PACK: Prediction-Based Cloud Bandwidth and Cost
Reduction System
ABSTRACT:
In this paper, we present PACK (Predictive ACKs), a
novel end-to-end traffic redundancy elimination (TRE) system, designed for
cloud computing customers. Cloud-based TRE needs to apply a judicious use of
cloud resources so that the bandwidth cost reduction combined with the
additional cost of TRE computation and storage would be optimized. PACK’s main
advantage is its capability of offloading the cloud-server TRE effort to end clients,
thus minimizing the processing costs induced by the TRE algorithm. Unlike
previous solutions, PACK does not require the server to continuously maintain
clients’ status. This makes PACK very suitable for pervasive computation
environments that combine client mobility and server migration to maintain
cloud elasticity.

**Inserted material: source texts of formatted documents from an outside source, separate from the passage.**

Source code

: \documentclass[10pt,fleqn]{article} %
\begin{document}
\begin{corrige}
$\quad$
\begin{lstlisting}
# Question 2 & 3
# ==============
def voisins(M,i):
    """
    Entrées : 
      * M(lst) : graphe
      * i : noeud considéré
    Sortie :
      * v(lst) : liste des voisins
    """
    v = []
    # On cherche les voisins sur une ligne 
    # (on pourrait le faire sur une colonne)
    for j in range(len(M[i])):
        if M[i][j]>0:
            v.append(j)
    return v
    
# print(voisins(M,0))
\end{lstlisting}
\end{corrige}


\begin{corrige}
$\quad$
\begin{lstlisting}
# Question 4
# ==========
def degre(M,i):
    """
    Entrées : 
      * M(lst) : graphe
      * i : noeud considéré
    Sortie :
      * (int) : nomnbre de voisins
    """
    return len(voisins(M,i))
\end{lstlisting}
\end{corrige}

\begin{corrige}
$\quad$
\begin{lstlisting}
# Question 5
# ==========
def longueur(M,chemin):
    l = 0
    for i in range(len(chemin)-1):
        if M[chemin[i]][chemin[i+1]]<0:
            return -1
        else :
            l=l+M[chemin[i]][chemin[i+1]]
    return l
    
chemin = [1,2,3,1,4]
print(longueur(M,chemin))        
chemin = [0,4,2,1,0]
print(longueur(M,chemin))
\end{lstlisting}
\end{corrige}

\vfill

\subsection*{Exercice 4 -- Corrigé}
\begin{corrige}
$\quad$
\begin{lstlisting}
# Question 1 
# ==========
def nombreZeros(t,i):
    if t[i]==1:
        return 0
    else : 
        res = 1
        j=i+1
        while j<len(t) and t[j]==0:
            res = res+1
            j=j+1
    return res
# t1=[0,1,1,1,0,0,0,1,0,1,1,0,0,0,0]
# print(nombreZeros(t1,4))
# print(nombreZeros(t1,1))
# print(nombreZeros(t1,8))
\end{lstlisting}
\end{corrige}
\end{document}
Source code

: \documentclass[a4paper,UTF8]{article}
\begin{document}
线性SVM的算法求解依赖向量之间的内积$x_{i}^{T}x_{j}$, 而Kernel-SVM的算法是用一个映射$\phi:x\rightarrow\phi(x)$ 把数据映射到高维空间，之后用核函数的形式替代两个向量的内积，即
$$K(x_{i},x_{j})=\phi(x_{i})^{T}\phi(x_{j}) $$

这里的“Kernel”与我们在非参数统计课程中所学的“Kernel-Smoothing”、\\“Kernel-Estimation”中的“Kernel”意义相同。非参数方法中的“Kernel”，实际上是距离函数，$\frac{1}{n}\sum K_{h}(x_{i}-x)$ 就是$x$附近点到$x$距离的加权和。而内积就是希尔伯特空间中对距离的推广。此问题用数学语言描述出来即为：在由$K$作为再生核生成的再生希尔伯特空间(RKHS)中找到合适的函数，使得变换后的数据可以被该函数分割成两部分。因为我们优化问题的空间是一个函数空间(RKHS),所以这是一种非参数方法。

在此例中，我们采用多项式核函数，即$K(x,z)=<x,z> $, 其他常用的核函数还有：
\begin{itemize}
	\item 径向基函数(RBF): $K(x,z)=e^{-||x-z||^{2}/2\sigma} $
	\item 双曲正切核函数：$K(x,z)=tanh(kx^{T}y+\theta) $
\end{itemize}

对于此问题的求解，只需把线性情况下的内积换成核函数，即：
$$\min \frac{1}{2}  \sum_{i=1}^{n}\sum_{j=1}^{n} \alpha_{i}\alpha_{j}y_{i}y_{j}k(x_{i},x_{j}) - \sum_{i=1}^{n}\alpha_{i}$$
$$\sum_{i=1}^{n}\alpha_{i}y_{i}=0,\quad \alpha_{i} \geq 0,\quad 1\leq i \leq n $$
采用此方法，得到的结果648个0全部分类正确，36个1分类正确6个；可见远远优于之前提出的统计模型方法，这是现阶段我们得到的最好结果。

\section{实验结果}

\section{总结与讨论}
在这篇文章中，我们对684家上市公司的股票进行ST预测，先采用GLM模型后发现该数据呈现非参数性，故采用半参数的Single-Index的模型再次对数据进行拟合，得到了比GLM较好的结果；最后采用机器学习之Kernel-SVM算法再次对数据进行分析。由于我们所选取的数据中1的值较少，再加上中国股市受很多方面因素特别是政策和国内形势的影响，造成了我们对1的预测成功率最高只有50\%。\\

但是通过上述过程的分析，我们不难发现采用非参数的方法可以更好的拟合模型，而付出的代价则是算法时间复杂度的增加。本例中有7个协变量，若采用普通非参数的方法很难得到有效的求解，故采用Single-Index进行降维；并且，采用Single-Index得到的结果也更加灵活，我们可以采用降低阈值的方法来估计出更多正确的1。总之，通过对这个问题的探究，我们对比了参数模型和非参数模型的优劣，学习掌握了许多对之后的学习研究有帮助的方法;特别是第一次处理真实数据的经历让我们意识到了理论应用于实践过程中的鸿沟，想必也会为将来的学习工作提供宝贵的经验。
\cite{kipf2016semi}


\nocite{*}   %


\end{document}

PACK is based on a novel TRE technique, which allows the
client to use newly received chunks to identify previously received chunk
chains, which in turn can be used as reliable predictors to future transmitted
chunks. We present a fully functional PACK implementation, transparent to all
TCP-based applications and network devices. Finally, we analyze PACK benefits
for cloud users, using traffic traces from various sources.
AIM:
The main aim of this project is PACK based on a novel TRE technique, which
allows the client to use newly received chunks to identify previously received
chunk chains, which in turn can be used as reliable predictors to future
transmitted chunks.
SYNOPSIS:
Cloud
computing offers its customers an economical and convenient pay-as-you-go service
model, known also as usage-based pricing. Cloud customers1 pay only for
the actual use of computing resources, storage, and bandwidth, according to
their changing needs, utilizing the cloud’s scalable and elastic computational
capabilities. In particular, data transfer costs (i.e., bandwidth) is an
important issue when trying to minimize costs. The cloud customers, applying a
judicious use of the cloud’s resources, are motivated to use various traffic
reduction techniques, in particular traffic redundancy elimination (TRE), for
reducing bandwidth costs.
Traffic redundancy
stems from common end-users’ activities, such as repeatedly accessing,
downloading, uploading (i.e., backup), distributing, and modifying the same or
similar information items (documents, data, Web, and video). TRE is used to
eliminate the transmission of redundant content and, therefore, to
significantly reduce the network cost. In most common TRE solutions, both the
sender and the receiver examine and compare signatures of data chunks, parsed
according to the data content, prior to their transmission. When redundant
chunks are detected, the sender replaces the transmission of each redundant
chunk with its strong signature. Commercial TRE solutions are popular at
enterprise networks, and involve the deployment of two or more
proprietary-protocol, state synchronized middle-boxes at both the intranet
entry points of data centers and branch offices, eliminating repetitive traffic
between them.
We present a novel receiver-based end-to-end
TRE solution that relies on the power of predictions to eliminate redundant
traffic between the cloud and its end-users.
EXISTING SYSTEM:
Traffic redundancy stems from common end-users’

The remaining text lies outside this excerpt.